(Collected data)
*** Block opens ***
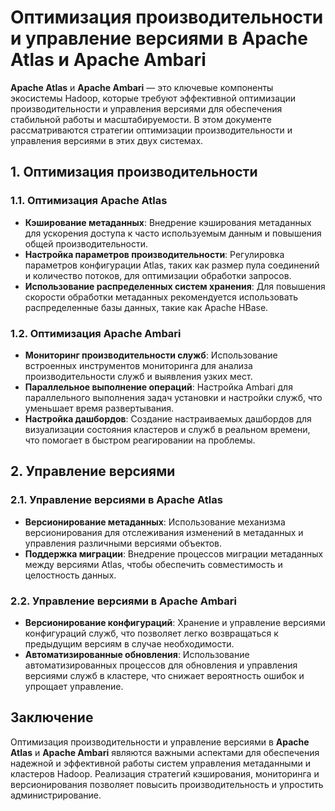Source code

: # Оптимизация производительности и управление версиями в Apache Atlas и Apache Ambari

**Apache Atlas** и **Apache Ambari** — это ключевые компоненты экосистемы Hadoop, которые требуют эффективной оптимизации производительности и управления версиями для обеспечения стабильной работы и масштабируемости. В этом документе рассматриваются стратегии оптимизации производительности и управления версиями в этих двух системах.

## 1. **Оптимизация производительности**

### 1.1. **Оптимизация Apache Atlas**
- **Кэширование метаданных**: Внедрение кэширования метаданных для ускорения доступа к часто используемым данным и повышения общей производительности.
- **Настройка параметров производительности**: Регулировка параметров конфигурации Atlas, таких как размер пула соединений и количество потоков, для оптимизации обработки запросов.
- **Использование распределенных систем хранения**: Для повышения скорости обработки метаданных рекомендуется использовать распределенные базы данных, такие как Apache HBase.

### 1.2. **Оптимизация Apache Ambari**
- **Мониторинг производительности служб**: Использование встроенных инструментов мониторинга для анализа производительности служб и выявления узких мест.
- **Параллельное выполнение операций**: Настройка Ambari для параллельного выполнения задач установки и настройки служб, что уменьшает время развертывания.
- **Настройка дашбордов**: Создание настраиваемых дашбордов для визуализации состояния кластеров и служб в реальном времени, что помогает в быстром реагировании на проблемы.

## 2. **Управление версиями**

### 2.1. **Управление версиями в Apache Atlas**
- **Версионирование метаданных**: Использование механизма версионирования для отслеживания изменений в метаданных и управления различными версиями объектов.
- **Поддержка миграции**: Внедрение процессов миграции метаданных между версиями Atlas, чтобы обеспечить совместимость и целостность данных.

### 2.2. **Управление версиями в Apache Ambari**
- **Версионирование конфигураций**: Хранение и управление версиями конфигураций служб, что позволяет легко возвращаться к предыдущим версиям в случае необходимости.
- **Автоматизированные обновления**: Использование автоматизированных процессов для обновления и управления версиями служб в кластере, что снижает вероятность ошибок и упрощает управление.

## Заключение

Оптимизация производительности и управление версиями в **Apache Atlas** и **Apache Ambari** являются важными аспектами для обеспечения надежной и эффективной работы систем управления метаданными и кластеров Hadoop. Реализация стратегий кэширования, мониторинга и версионирования позволяет повысить производительность и упростить администрирование.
*** Block closes ***
:: Task item ::
Look over the records above and filter for each line with the word "обработки".

:: Response to the exercise ::
- **Настройка параметров производительности**: Регулировка параметров конфигурации Atlas, таких как размер пула соединений и количество потоков, для оптимизации обработки запросов.
- **Использование распределенных систем хранения**: Для повышения скорости обработки метаданных рекомендуется использовать распределенные базы данных, такие как Apache HBase.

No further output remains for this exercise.